■ **Data extract**

☆ ☆ ☆

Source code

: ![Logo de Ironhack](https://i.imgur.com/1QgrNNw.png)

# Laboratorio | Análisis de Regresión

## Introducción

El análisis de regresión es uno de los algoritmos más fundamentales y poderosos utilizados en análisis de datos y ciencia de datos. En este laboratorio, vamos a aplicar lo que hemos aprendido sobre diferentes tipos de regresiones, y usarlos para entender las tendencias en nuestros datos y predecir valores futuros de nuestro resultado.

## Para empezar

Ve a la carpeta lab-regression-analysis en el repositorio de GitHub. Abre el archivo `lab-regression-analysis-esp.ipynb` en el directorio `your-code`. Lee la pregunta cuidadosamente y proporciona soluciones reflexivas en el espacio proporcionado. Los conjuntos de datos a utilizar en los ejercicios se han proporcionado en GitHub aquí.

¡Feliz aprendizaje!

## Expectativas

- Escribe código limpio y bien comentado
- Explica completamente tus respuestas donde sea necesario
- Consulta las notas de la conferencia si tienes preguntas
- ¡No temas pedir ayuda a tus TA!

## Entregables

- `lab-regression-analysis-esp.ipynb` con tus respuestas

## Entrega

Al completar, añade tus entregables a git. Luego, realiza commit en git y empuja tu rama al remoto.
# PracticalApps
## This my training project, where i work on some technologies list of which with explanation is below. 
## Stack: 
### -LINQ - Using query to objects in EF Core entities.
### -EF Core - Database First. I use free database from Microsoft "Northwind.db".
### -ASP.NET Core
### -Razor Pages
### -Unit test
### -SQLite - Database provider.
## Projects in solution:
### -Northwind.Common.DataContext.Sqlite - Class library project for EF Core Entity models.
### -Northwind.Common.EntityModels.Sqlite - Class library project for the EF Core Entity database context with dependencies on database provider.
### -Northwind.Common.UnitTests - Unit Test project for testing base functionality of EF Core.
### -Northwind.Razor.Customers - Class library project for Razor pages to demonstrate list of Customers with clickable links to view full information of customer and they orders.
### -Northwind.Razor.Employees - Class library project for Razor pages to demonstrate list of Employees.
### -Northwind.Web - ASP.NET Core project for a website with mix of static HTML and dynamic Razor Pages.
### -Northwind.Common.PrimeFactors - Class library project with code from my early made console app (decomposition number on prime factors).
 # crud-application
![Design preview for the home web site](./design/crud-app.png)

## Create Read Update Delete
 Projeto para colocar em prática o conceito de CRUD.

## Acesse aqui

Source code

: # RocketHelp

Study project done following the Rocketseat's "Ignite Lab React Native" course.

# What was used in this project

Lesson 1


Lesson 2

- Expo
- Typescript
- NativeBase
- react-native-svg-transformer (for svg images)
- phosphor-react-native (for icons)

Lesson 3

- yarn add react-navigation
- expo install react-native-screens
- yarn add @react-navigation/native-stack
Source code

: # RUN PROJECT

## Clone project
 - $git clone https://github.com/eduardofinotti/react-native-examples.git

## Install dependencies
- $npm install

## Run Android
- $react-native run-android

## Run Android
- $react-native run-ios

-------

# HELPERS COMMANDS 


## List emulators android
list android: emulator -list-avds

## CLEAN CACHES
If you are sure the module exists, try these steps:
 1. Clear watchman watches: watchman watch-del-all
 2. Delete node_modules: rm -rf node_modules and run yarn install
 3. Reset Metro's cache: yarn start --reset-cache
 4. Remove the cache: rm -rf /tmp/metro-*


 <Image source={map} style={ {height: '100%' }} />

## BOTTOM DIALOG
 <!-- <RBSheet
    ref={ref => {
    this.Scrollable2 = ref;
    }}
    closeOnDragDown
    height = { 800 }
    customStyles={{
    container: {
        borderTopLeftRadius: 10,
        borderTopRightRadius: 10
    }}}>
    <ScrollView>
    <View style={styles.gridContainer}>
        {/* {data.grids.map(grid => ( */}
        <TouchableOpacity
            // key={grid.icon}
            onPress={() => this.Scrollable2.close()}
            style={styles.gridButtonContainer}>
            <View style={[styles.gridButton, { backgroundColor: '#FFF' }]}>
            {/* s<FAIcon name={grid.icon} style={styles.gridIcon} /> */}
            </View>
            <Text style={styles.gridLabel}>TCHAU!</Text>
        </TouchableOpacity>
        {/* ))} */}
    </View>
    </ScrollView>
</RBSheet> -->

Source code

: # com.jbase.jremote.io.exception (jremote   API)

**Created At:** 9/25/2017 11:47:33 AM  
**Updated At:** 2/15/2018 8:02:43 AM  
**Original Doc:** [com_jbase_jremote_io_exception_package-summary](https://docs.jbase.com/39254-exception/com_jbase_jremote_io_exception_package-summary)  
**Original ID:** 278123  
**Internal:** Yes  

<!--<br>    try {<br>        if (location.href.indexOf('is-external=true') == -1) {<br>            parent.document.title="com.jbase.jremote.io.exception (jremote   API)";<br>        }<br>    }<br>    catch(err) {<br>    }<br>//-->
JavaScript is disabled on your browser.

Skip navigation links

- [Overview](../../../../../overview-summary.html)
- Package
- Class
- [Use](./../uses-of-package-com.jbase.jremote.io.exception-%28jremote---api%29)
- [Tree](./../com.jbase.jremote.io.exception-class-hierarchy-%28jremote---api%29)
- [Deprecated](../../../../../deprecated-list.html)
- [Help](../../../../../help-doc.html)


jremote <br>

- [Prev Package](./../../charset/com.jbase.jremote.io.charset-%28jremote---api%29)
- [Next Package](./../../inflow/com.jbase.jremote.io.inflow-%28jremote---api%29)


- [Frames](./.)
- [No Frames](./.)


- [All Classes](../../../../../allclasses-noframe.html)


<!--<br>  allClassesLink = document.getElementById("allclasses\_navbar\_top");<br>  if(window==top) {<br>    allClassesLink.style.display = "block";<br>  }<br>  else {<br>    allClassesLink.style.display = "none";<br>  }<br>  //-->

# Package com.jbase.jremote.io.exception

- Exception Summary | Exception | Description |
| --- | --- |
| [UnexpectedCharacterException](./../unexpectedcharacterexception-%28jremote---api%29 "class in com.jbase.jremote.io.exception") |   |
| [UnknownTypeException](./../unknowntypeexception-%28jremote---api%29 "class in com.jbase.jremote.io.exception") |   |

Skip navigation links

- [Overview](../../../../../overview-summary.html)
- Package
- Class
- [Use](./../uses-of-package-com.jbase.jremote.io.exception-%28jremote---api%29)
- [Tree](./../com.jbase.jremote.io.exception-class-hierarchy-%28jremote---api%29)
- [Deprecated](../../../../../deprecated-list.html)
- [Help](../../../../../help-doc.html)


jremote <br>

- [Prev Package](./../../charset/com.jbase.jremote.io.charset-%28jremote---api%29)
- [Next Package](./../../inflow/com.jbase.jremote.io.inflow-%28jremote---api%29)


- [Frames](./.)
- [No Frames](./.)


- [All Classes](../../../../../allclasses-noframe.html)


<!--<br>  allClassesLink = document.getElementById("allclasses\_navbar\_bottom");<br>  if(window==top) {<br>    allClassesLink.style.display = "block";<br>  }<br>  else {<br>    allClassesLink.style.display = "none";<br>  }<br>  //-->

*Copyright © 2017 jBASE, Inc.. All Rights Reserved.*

☆ ☆ ☆

■ **Task details**
What is needed is an exact repetition of the lines from the first line of the records through the line containing "### -Northwind.Common.UnitTests - Unit", both ends included, and nothing more.

■ **Exercise result**
Source code

: ![Logo de Ironhack](https://i.imgur.com/1QgrNNw.png)

# Laboratorio | Análisis de Regresión

## Introducción

El análisis de regresión es uno de los algoritmos más fundamentales y poderosos utilizados en análisis de datos y ciencia de datos. En este laboratorio, vamos a aplicar lo que hemos aprendido sobre diferentes tipos de regresiones, y usarlos para entender las tendencias en nuestros datos y predecir valores futuros de nuestro resultado.

## Para empezar

Ve a la carpeta lab-regression-analysis en el repositorio de GitHub. Abre el archivo `lab-regression-analysis-esp.ipynb` en el directorio `your-code`. Lee la pregunta cuidadosamente y proporciona soluciones reflexivas en el espacio proporcionado. Los conjuntos de datos a utilizar en los ejercicios se han proporcionado en GitHub aquí.

¡Feliz aprendizaje!

## Expectativas

- Escribe código limpio y bien comentado
- Explica completamente tus respuestas donde sea necesario
- Consulta las notas de la conferencia si tienes preguntas
- ¡No temas pedir ayuda a tus TA!

## Entregables

- `lab-regression-analysis-esp.ipynb` con tus respuestas

## Entrega

Al completar, añade tus entregables a git. Luego, realiza commit en git y empuja tu rama al remoto.
# PracticalApps
## This my training project, where i work on some technologies list of which with explanation is below. 
## Stack: 
### -LINQ - Using query to objects in EF Core entities.
### -EF Core - Database First. I use free database from Microsoft "Northwind.db".
### -ASP.NET Core
### -Razor Pages
### -Unit test
### -SQLite - Database provider.
## Projects in solution:
### -Northwind.Common.DataContext.Sqlite - Class library project for EF Core Entity models.
### -Northwind.Common.EntityModels.Sqlite - Class library project for the EF Core Entity database context with dependencies on database provider.
### -Northwind.Common.UnitTests - Unit Test project for testing base functionality of EF Core.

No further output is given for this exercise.